The analysis is an exploration of U.S. citizenship in Corona, Queens, as part of a bigger research of the socio-demographic conditions in the neighbourhood. The analysis will be divided to 3 different categories: U.S. citizenship, U.S. citizenship by naturalisation, and non-U.S. citizenship. The result will also be compared to neighbouring districts in Community Board 3 and 4.

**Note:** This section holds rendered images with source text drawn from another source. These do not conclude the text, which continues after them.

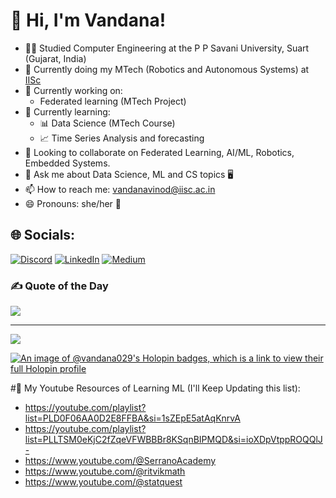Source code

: # 👋 Hi, I'm Vandana!
- 👩‍💻 Studied Computer Engineering at the P P Savani University, Suart (Gujarat, India)<br>
- 🤖 Currently doing my MTech (Robotics and Autonomous Systems) at [IISc](https://en.wikipedia.org/wiki/Indian_Institute_of_Science)<br>
- 🔭 Currently working on:<br>
  - Federated learning (MTech Project)<br>
- 🌱 Currently learning:<br>
  - 📊 Data Science (MTech Course)<br>
  - 📈 Time Series Analysis and forecasting <br>
- 👯 Looking to collaborate on Federated Learning, AI/ML, Robotics, Embedded Systems.<br>
- 💬 Ask me about Data Science, ML and CS topics 🖥️<br>
- 📫 How to reach me: vandanavinod@iisc.ac.in<br>
- 😄 Pronouns: she/her 👧


## 🌐 Socials:
[![Discord](https://img.shields.io/badge/Discord-%237289DA.svg?logo=discord&logoColor=white)](https://discord.gg/https://discord.gg/JdAgVe6W) [![LinkedIn](https://img.shields.io/badge/LinkedIn-%230077B5.svg?logo=linkedin&logoColor=white)](https://linkedin.com/in/vandana-mourya) [![Medium](https://img.shields.io/badge/Medium-12100E?logo=medium&logoColor=white)](https://medium.com/@vandanamaurya0729) 

<!--- # 💻 Tech Stack:
![AssemblyScript](https://img.shields.io/badge/assembly%20script-%23000000.svg?style=for-the-badge&logo=assemblyscript&logoColor=white) ![C](https://img.shields.io/badge/c-%2300599C.svg?style=for-the-badge&logo=c&logoColor=white) ![C++](https://img.shields.io/badge/c++-%2300599C.svg?style=for-the-badge&logo=c%2B%2B&logoColor=white) ![CSS3](https://img.shields.io/badge/css3-%231572B6.svg?style=for-the-badge&logo=css3&logoColor=white) ![Java](https://img.shields.io/badge/java-%23ED8B00.svg?style=for-the-badge&logo=openjdk&logoColor=white) ![HTML5](https://img.shields.io/badge/html5-%23E34F26.svg?style=for-the-badge&logo=html5&logoColor=white) ![JavaScript](https://img.shields.io/badge/javascript-%23323330.svg?style=for-the-badge&logo=javascript&logoColor=%23F7DF1E) ![PHP](https://img.shields.io/badge/php-%23777BB4.svg?style=for-the-badge&logo=php&logoColor=white) ![Python](https://img.shields.io/badge/python-3670A0?style=for-the-badge&logo=python&logoColor=ffdd54) ![Bash Script](https://img.shields.io/badge/bash_script-%23121011.svg?style=for-the-badge&logo=gnu-bash&logoColor=white) ![Solidity](https://img.shields.io/badge/Solidity-%23363636.svg?style=for-the-badge&logo=solidity&logoColor=white) ![Anaconda](https://img.shields.io/badge/Anaconda-%2344A833.svg?style=for-the-badge&logo=anaconda&logoColor=white) ![ROS](https://img.shields.io/badge/ros-%230A0FF9.svg?style=for-the-badge&logo=ros&logoColor=white) ![Streamlit](https://img.shields.io/badge/Streamlit-%23FE4B4B.svg?style=for-the-badge&logo=streamlit&logoColor=white) ![Canva](https://img.shields.io/badge/Canva-%2300C4CC.svg?style=for-the-badge&logo=Canva&logoColor=white) ![Keras](https://img.shields.io/badge/Keras-%23D00000.svg?style=for-the-badge&logo=Keras&logoColor=white) ![Matplotlib](https://img.shields.io/badge/Matplotlib-%23ffffff.svg?style=for-the-badge&logo=Matplotlib&logoColor=black) ![NumPy](https://img.shields.io/badge/numpy-%23013243.svg?style=for-the-badge&logo=numpy&logoColor=white) ![Pandas](https://img.shields.io/badge/pandas-%23150458.svg?style=for-the-badge&logo=pandas&logoColor=white) ![PyTorch](https://img.shields.io/badge/PyTorch-%23EE4C2C.svg?style=for-the-badge&logo=PyTorch&logoColor=white) ![scikit-learn](https://img.shields.io/badge/scikit--learn-%23F7931E.svg?style=for-the-badge&logo=scikit-learn&logoColor=white) ![TensorFlow](https://img.shields.io/badge/TensorFlow-%23FF6F00.svg?style=for-the-badge&logo=TensorFlow&logoColor=white) ![Plotly](https://img.shields.io/badge/Plotly-%233F4F75.svg?style=for-the-badge&logo=plotly&logoColor=white) ![mlflow](https://img.shields.io/badge/mlflow-%23d9ead3.svg?style=for-the-badge&logo=numpy&logoColor=blue) ![Git](https://img.shields.io/badge/git-%23F05033.svg?style=for-the-badge&logo=git&logoColor=white) ![GitHub](https://img.shields.io/badge/github-%23121011.svg?style=for-the-badge&logo=github&logoColor=white) ![Notion](https://img.shields.io/badge/Notion-%23000000.svg?style=for-the-badge&logo=notion&logoColor=white) ![CMake](https://img.shields.io/badge/CMake-%23008FBA.svg?style=for-the-badge&logo=cmake&logoColor=white) ![Docker](https://img.shields.io/badge/docker-%230db7ed.svg?style=for-the-badge&logo=docker&logoColor=white) ![Arduino](https://img.shields.io/badge/-Arduino-00979D?style=for-the-badge&logo=Arduino&logoColor=white) --->

<!---
# 📊 GitHub Stats:
![](https://github-readme-stats.vercel.app/api?username=Vandana029&theme=radical&hide_border=false&include_all_commits=true&count_private=true)<br/> --->

<!--- ![](https://github-readme-stats.vercel.app/api?username=Vandana029&theme=dark&hide_border=false&include_all_commits=false&count_private=false)<br/> --->

<!---
![](https://github-readme-streak-stats.herokuapp.com/?user=Vandana029&theme=dark&hide_border=false)<br/>
![](https://github-readme-stats.vercel.app/api/top-langs/?username=Vandana029&theme=dark&hide_border=false&include_all_commits=false&count_private=false&layout=compact) --->

<!---
## 🏆 GitHub Trophies
![](https://github-profile-trophy.vercel.app/?username=Vandana029&theme=radical&no-frame=false&no-bg=true&margin-w=4) --->

### ✍️ Quote of the Day
![](https://quotes-github-readme.vercel.app/api?type=horizontal&theme=radical)

<!---
### 🔝 Top Contributed Repo
![](https://github-contributor-stats.vercel.app/api?username=Vandana029&limit=5&theme=dark&combine_all_yearly_contributions=true) --->

---
[![](https://visitcount.itsvg.in/api?id=Vandana029&icon=0&color=0)](https://visitcount.itsvg.in)

<!-- Proudly created with GPRM ( https://gprm.itsvg.in ) -->

[![An image of @vandana029's Holopin badges, which is a link to view their full Holopin profile](https://holopin.me/vandana029)](https://holopin.io/@vandana029)

#📝 My Youtube Resources of Learning ML (I'll Keep Updating this list):
- https://youtube.com/playlist?list=PLD0F06AA0D2E8FFBA&si=1sZEpE5atAqKnrvA
- https://youtube.com/playlist?list=PLLTSM0eKjC2fZqeVFWBBBr8KSqnBIPMQD&si=ioXDpVtppROQQlJ-
- https://www.youtube.com/@SerranoAcademy
- https://www.youtube.com/@ritvikmath
- https://www.youtube.com/@statquest


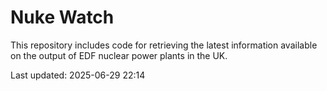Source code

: # Nuke Watch

This repository includes code for retrieving the latest information available on the output of EDF nuclear power plants in the UK.

Last updated: 2025-06-29 22:14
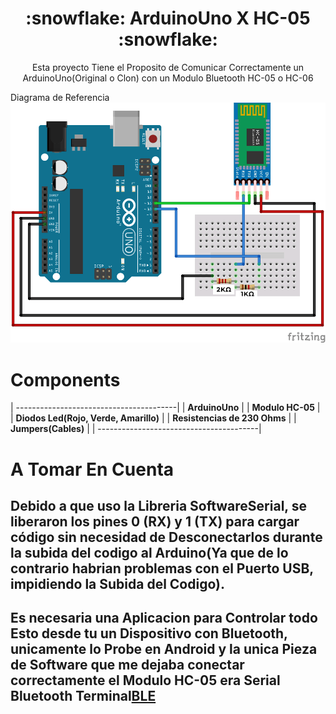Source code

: <h1 align="center">:snowflake: ArduinoUno X HC-05 :snowflake:</h1>
<p align="center"> 
Esta proyecto Tiene el Proposito de Comunicar Correctamente un ArduinoUno(Original o Clon) con un Modulo Bluetooth HC-05 o HC-06
<p/>

</div>

Diagrama de Referencia
![](./img/img-referencia.png)

# Components

| ----------------------------------------|
| **ArduinoUno**                          |
| **Modulo HC-05**                        |
| **Diodos Led(Rojo, Verde, Amarillo)**   |
| **Resistencias de 230 Ohms**            |
| **Jumpers(Cables)**                     |
| ----------------------------------------|

# A Tomar En Cuenta
## Debido a que uso la Libreria SoftwareSerial, se liberaron los pines 0 (RX) y 1 (TX) para cargar código sin necesidad de Desconectarlos durante la subida del codigo al Arduino(Ya que de lo contrario habrian problemas con el Puerto USB, impidiendo la Subida del Codigo).
## Es necesaria una Aplicacion para Controlar todo Esto desde tu un Dispositivo con Bluetooth, unicamente lo Probe en Android y la unica Pieza de Software que me dejaba conectar correctamente el Modulo HC-05 era Serial Bluetooth Terminal[BLE]



[BLE]: https://play.google.com/store/apps/details?id=de.kai_morich.serial_bluetooth_terminal&hl=es_MX&pli=1
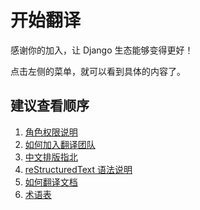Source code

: # 开始翻译

感谢你的加入，让 Django 生态能够变得更好！

点击左侧的菜单，就可以看到具体的内容了。


## 建议查看顺序
1. [角色权限说明](/guide/role.md)
2. [如何加入翻译团队](/guide/how-to-join.md)
3. [中文排版指北](/style/copywriting.md)
4. [reStructuredText 语法说明](/style/rst.md)
5. [如何翻译文档](/guide/use-transifex-translate.md)
6. [术语表](/guide/glossary.md)
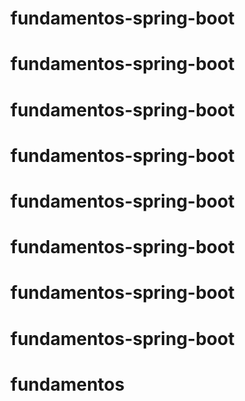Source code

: # fundamentos-spring-boot
# fundamentos-spring-boot
# fundamentos-spring-boot
# fundamentos-spring-boot
# fundamentos-spring-boot
# fundamentos-spring-boot
# fundamentos-spring-boot
# fundamentos-spring-boot
# fundamentos
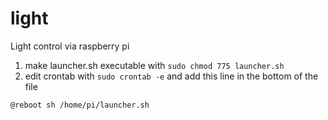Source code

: # light
Light control via raspberry pi
1. make launcher.sh executable with
`sudo chmod 775 launcher.sh`
2. edit crontab with
`sudo crontab -e`
and add this line in the bottom of the file

`@reboot sh /home/pi/launcher.sh`

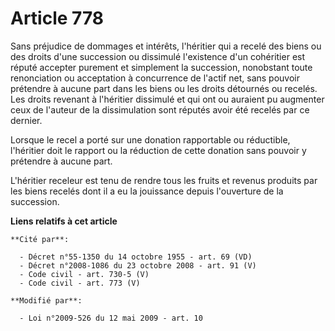 # Article 778

Sans préjudice de dommages et intérêts, l'héritier qui a recelé des biens ou des droits d'une succession ou dissimulé
l'existence d'un cohéritier est réputé accepter purement et simplement la succession, nonobstant toute renonciation ou
acceptation à concurrence de l'actif net, sans pouvoir prétendre à aucune part dans les biens ou les droits détournés ou
recelés. Les droits revenant à l'héritier dissimulé et qui ont ou auraient pu augmenter ceux de l'auteur de la dissimulation
sont réputés avoir été recelés par ce dernier.

Lorsque le recel a porté sur une donation rapportable ou réductible, l'héritier doit le rapport ou la réduction de cette
donation sans pouvoir y prétendre à aucune part.

L'héritier receleur est tenu de rendre tous les fruits et revenus produits par les biens recelés dont il a eu la jouissance
depuis l'ouverture de la succession.

**Liens relatifs à cet article**

	**Cité par**:

	  - Décret n°55-1350 du 14 octobre 1955 - art. 69 (VD)
	  - Décret n°2008-1086 du 23 octobre 2008 - art. 91 (V)
	  - Code civil - art. 730-5 (V)
	  - Code civil - art. 773 (V)

	**Modifié par**:

	  - Loi n°2009-526 du 12 mai 2009 - art. 10
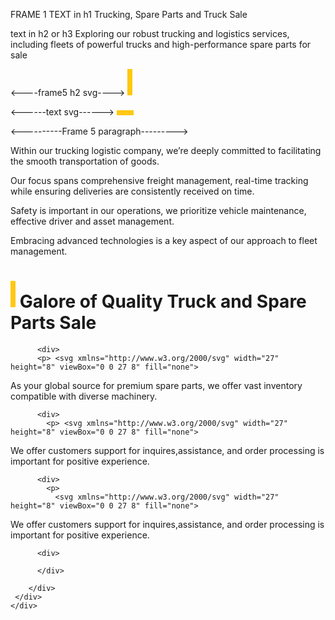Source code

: FRAME 1 TEXT in h1
Trucking, Spare Parts and Truck Sale 

text in h2 or h3
Exploring our robust trucking and logistics services, including fleets of powerful trucks and high-performance spare parts for sale

<----frame5 h2 svg---->
<svg xmlns="http://www.w3.org/2000/svg" width="8" height="43" viewBox="0 0 8 43" fill="none">
<line x1="4" y1="42.1069" x2="4" y2="-0.000164032" stroke="#FFC812" stroke-width="8"/>
</svg>


<------text svg------>
<svg xmlns="http://www.w3.org/2000/svg" width="27" height="8" viewBox="0 0 27 8" fill="none">
<line y1="4" x2="27" y2="4" stroke="#FFC812" stroke-width="8"/>
</svg>


<----------Frame 5 paragraph--------->

 Within  our trucking logistic company, we’re deeply committed to facilitating the smooth transportation of goods.

 Our focus spans comprehensive freight management, real-time tracking while ensuring deliveries are consistently received on time.

 Safety is important in our operations, we prioritize vehicle maintenance, effective driver and asset management.

Embracing advanced technologies is a key aspect of our approach to fleet management.










<div class="frame6-container">
          <div class="frame6-container-heading">
          <h1> 
            <svg xmlns="http://www.w3.org/2000/svg" width="8" height="43" viewBox="0 0 8 43" fill="none">
               <line x1="4" y1="42.1069" x2="4" y2="-0.000164032" stroke="#FFC812" stroke-width="8"/>
            </svg> Galore of Quality Truck and Spare Parts Sale
           </h1>
          </div>

          <div>
          <p> <svg xmlns="http://www.w3.org/2000/svg" width="27" height="8" viewBox="0 0 27 8" fill="none">
<line y1="4" x2="27" y2="4" stroke="#FFC812" stroke-width="8"/>
</svg>As your global source for premium spare parts, we offer vast inventory compatible with diverse machinery.  
</p>
          </div>

          <div>
            <p> <svg xmlns="http://www.w3.org/2000/svg" width="27" height="8" viewBox="0 0 27 8" fill="none">
<line y1="4" x2="27" y2="4" stroke="#FFC812" stroke-width="8"/>
</svg> We offer customers support for inquires,assistance, and order processing is important for positive experience.
</p>
          </div>

          <div>
            <p>
              <svg xmlns="http://www.w3.org/2000/svg" width="27" height="8" viewBox="0 0 27 8" fill="none">
<line y1="4" x2="27" y2="4" stroke="#FFC812" stroke-width="8"/>
</svg>  We offer customers support for inquires,assistance, and order processing is important for positive experience.
            </p>
          </div>


          <div>

          </div>
          
        </div>
     </div>
    </div>   
    
   </section> 
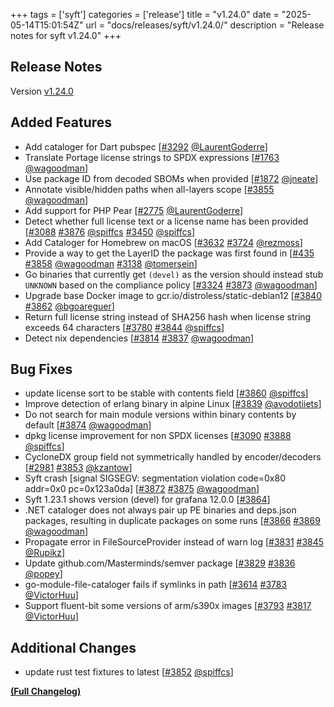 +++
tags = ['syft']
categories = ['release']
title = "v1.24.0"
date = "2025-05-14T15:01:54Z"
url = "docs/releases/syft/v1.24.0/"
description = "Release notes for syft v1.24.0"
+++

## Release Notes

Version [v1.24.0](https://github.com/anchore/syft/releases/tag/v1.24.0)

## Added Features

- Add cataloger for Dart pubspec [[#3292](https://github.com/anchore/syft/pull/3292) [@LaurentGoderre](https://github.com/LaurentGoderre)]
- Translate Portage license strings to SPDX expressions [[#1763](https://github.com/anchore/syft/pull/1763) [@wagoodman](https://github.com/wagoodman)]
- Use package ID from decoded SBOMs when provided [[#1872](https://github.com/anchore/syft/pull/1872) [@jneate](https://github.com/jneate)]
- Annotate visible/hidden paths when all-layers scope [[#3855](https://github.com/anchore/syft/pull/3855) [@wagoodman](https://github.com/wagoodman)]
- Add support for PHP Pear [[#2775](https://github.com/anchore/syft/pull/2775) [@LaurentGoderre](https://github.com/LaurentGoderre)]
- Detect whether full license text or a license name has been provided [[#3088](https://github.com/anchore/syft/issues/3088) [#3876](https://github.com/anchore/syft/pull/3876) [@spiffcs](https://github.com/spiffcs) [#3450](https://github.com/anchore/syft/pull/3450) [@spiffcs](https://github.com/spiffcs)]
- Add Cataloger for Homebrew on macOS [[#3632](https://github.com/anchore/syft/issues/3632) [#3724](https://github.com/anchore/syft/pull/3724) [@rezmoss](https://github.com/rezmoss)]
- Provide a way to get the LayerID the package was first found in [[#435](https://github.com/anchore/syft/issues/435) [#3858](https://github.com/anchore/syft/pull/3858) [@wagoodman](https://github.com/wagoodman) [#3138](https://github.com/anchore/syft/pull/3138) [@tomersein](https://github.com/tomersein)]
- Go binaries that currently get `(devel)` as the version should instead stub `UNKNOWN` based on the compliance policy [[#3324](https://github.com/anchore/syft/issues/3324) [#3873](https://github.com/anchore/syft/pull/3873) [@wagoodman](https://github.com/wagoodman)]
- Upgrade base Docker image to gcr.io/distroless/static-debian12 [[#3840](https://github.com/anchore/syft/issues/3840) [#3862](https://github.com/anchore/syft/pull/3862) [@bgoareguer](https://github.com/bgoareguer)]
- Return full license string instead of SHA256 hash when license string exceeds 64 characters [[#3780](https://github.com/anchore/syft/issues/3780) [#3844](https://github.com/anchore/syft/pull/3844) [@spiffcs](https://github.com/spiffcs)]
- Detect nix dependencies [[#3814](https://github.com/anchore/syft/issues/3814) [#3837](https://github.com/anchore/syft/pull/3837) [@wagoodman](https://github.com/wagoodman)]

## Bug Fixes

- update license sort to be stable with contents field [[#3860](https://github.com/anchore/syft/pull/3860) [@spiffcs](https://github.com/spiffcs)]
- Improve detection of erlang binary in alpine Linux [[#3839](https://github.com/anchore/syft/pull/3839) [@avodotiiets](https://github.com/avodotiiets)]
- Do not search for main module versions within binary contents by default [[#3874](https://github.com/anchore/syft/pull/3874) [@wagoodman](https://github.com/wagoodman)]
- dpkg license improvement for non SPDX licenses [[#3090](https://github.com/anchore/syft/issues/3090) [#3888](https://github.com/anchore/syft/pull/3888) [@spiffcs](https://github.com/spiffcs)]
- CycloneDX group field not symmetrically handled by encoder/decoders [[#2981](https://github.com/anchore/syft/issues/2981) [#3853](https://github.com/anchore/syft/pull/3853) [@kzantow](https://github.com/kzantow)]
- Syft crash [signal SIGSEGV: segmentation violation code=0x80 addr=0x0 pc=0x123a0da] [[#3872](https://github.com/anchore/syft/issues/3872) [#3875](https://github.com/anchore/syft/pull/3875) [@wagoodman](https://github.com/wagoodman)]
- Syft 1.23.1 shows version (devel) for grafana 12.0.0 [[#3864](https://github.com/anchore/syft/issues/3864)]
- .NET cataloger does not always pair up PE binaries and deps.json packages, resulting in duplicate packages on some runs [[#3866](https://github.com/anchore/syft/issues/3866) [#3869](https://github.com/anchore/syft/pull/3869) [@wagoodman](https://github.com/wagoodman)]
- Propagate error in FileSourceProvider instead of warn log [[#3831](https://github.com/anchore/syft/issues/3831) [#3845](https://github.com/anchore/syft/pull/3845) [@Rupikz](https://github.com/Rupikz)]
- Update github.com/Masterminds/semver package [[#3829](https://github.com/anchore/syft/issues/3829) [#3836](https://github.com/anchore/syft/pull/3836) [@popey](https://github.com/popey)]
- go-module-file-cataloger fails if symlinks in path [[#3614](https://github.com/anchore/syft/issues/3614) [#3783](https://github.com/anchore/syft/pull/3783) [@VictorHuu](https://github.com/VictorHuu)]
- Support fluent-bit some versions of arm/s390x images [[#3793](https://github.com/anchore/syft/issues/3793) [#3817](https://github.com/anchore/syft/pull/3817) [@VictorHuu](https://github.com/VictorHuu)]

## Additional Changes

- update rust test fixtures to latest [[#3852](https://github.com/anchore/syft/pull/3852) [@spiffcs](https://github.com/spiffcs)]

**[(Full Changelog)](https://github.com/anchore/syft/compare/v1.23.1...v1.24.0)**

Data Processing Preparation

To prepare for the analysis, we will load packages before processing with our data exploration.

library(tidyverse)
library(tidycensus)
library(scales)
library(sf)
library(RColorBrewer)
library(knitr)
options(scipen = 999)

We will then import variables from American Community Survey (ACS).

acs201620 <- load_variables(2020, "acs5", cache = T)

For the next step, we will import spatial data, which are the borough shapefiles from NYC Open Data and Neighborhood Tabulation Areas for NYC.

boros <- st_read("raw/geo/Borough Boundaries.geojson")

nabes <- st_read("raw/geo/nynta2020.shp")

Data Processing

For our exploration, we will look at the imported ACS variables and choose the Nativity and Citizenship Status in the United States (B05001) and create a new dataframe to process the variables.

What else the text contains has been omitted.